Disclaimer:This does not belong to me! ALL credits to JK Rowling

Background information:

This story starts in a long ago on a era long past-well, not soo long ago, but long enough mind you-, in a land where magic and dragons roam.

By Beetle the Bard from The Tales of Beetle the Bard

Once upon a time, there were three brothers. Their names were Antioch, Cadmus, and Ignotus Peverell who were traveling along a lonely, winding road at twilight. In time, the brothers reached a river too deep to wade through and too dangerous to swim across. However, these brothers were learned in the magical arts, and so they simply waved their wands and made a bridge appear across the treacherous water. They were halfway across it when they found their path blocked by a hooded figure.

And Death spoke to them. He was angry that he had been cheated out of three new victims, for travelers usually drowned in the river. But Death was cunning. He pretended to congratulate the three brothers upon their magic and said that each had earned a prize for having been clever enough to evade him.

So the oldest brother, Antioch Peverell, who was a combative man, asked for a wand more powerful than any in existence: a wand that must always win duels for its owner, a wand worthy of a wizard who had conquered Death! So Death crossed to an elder tree on the banks of the river, fashioned a wand from a branch that hung there, and gave it to the oldest brother.

Then the second brother, Cadmus Peverell, who was an arrogant man, decided that he wanted to humiliate Death still further, and asked for the power to recall others from Death. So Death picked up a stone from the riverbank and gave it to the second brother, and told him that the stone would have the power to bring back the dead.

And then Death asked the third and youngest brother, Ignotus Peverell what he would like. The youngest brother was the humblest and also the wisest of the brothers, and he did not trust Death. So he asked for something that would enable him to go forth from that place without being followed by Death. And death, most unwillingly, handed over his own Cloak of Invisibility.

Then Death stood aside and allowed the three brothers to continue on their way, and they did so, talking with wonder of the adventure they had had, and admiring Death's gifts. In due course the brothers separated, each for his own destination.

The first brother traveled on for a week or more, and reaching a distant village, sought out a fellow wizard with whom he had a quarrel. Naturally with the Elder Wand as his weapon, he could not fail to win the duel that followed. Leaving his enemy dead upon the floor, the oldest brother proceeded to an inn, where he boasted loudly of the powerful wand he had snatched from Death himself, and of how it made him invincible.

That very night, another wizard crept upon the oldest brother as he lay, wine-sodden, upon his bed. The theif took the wand and, for good measure, slit the oldest brother's throat.

And so Death took the first brother for his own.

Meanwhile, the second brother journeyed to his own home, where he lived alone. Here he took out the stone that had the power to recall the dead, and turned it thrice in his hand. To his amazement and his delight, the figure of the girl he had once hoped to marry, before her untimely death, appeared at once before him.

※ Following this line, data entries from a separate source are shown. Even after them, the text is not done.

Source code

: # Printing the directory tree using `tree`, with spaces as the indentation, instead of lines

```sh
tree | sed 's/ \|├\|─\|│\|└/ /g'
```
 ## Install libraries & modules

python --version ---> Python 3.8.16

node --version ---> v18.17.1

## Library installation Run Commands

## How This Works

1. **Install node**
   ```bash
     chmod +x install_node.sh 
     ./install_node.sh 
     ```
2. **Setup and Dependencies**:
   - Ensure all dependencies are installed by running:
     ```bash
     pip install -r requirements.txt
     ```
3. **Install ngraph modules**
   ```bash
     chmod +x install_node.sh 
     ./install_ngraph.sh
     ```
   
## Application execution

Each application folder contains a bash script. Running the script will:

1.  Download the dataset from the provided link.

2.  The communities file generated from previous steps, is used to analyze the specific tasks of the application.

Yet she was sad and cold, separated from him as by a veil, nothing more than a shade. Though she had returned to the mortal world, she did not truly belong there and suffered. Finally the second brother, driven mad with hopeless longing, killed himself so as truly to join her.

And so Death took the second brother for his own.

But though Death searched for the third brother for many years, he was never able to find him. It was only when he had attained a great age that the youngest brother finally took off the Cloak of Invisibility and gave it to his son. And then he greeted Death as an old friend, and went with him gladly, and, equals, they departed this life.

And so with time, the story turned to legend and legend to myth.

For centuries, the elder wand changed from one hand to another, each won through a blood moon. From the infamous wand maker Gregovirich to the second most powerful dark lord in history,Gellert Ginderwald, to his childhood friend and arch enemy Albus Dumbledore leader of the light fraction- the Order of the Phoenix whom conquered him in a final duel to the Malfoy heir Draco Malfoy, and finally to its next last owner, Harry Potter.

And through the second brothers descendants did the stone go, though eventually the line of the second brother ended with the marriage of his heiress into the Gaunt line. Marvolo Gaunt, Morfin Gaunt, Merope Gaunt and finally, Tom Marvolo Riddle. Unfortunately the ring was made into a horucrux by Voldermort and ultimately left in the Gaunt shack where it was found by Dumbledore. In his haste once he realised the significance of the stone, he wore the ring intending to summon his long dead sister Arianna. Unfortunately due to his carelessness, he'd forgotten that the ring despite being the resurrection stone was still a horucrux and it left his hand crippled and his life expectcy shortened. Realising his mistake, he destroyed the soul shard in the stone with Griffindor's sword and placed it in a stone in a golden snitch which upon his death it was willed to Harry.

The Potters, being the last of Ignotus' descendants held the cloack and passed it down from the eldest son to the the eldest son, reaching Harry through his father James Potter.

Let us follow the story of Harry Potter, the boy who lived, and the first and only Master of Death.

AN: To all those who don't read Harry Potter or know much of the story line, this would have otherwise helped you to better what will be going on later in the story. If not, you might not understand the sudden jumps and subtle implications here and there.

Read, love, comment!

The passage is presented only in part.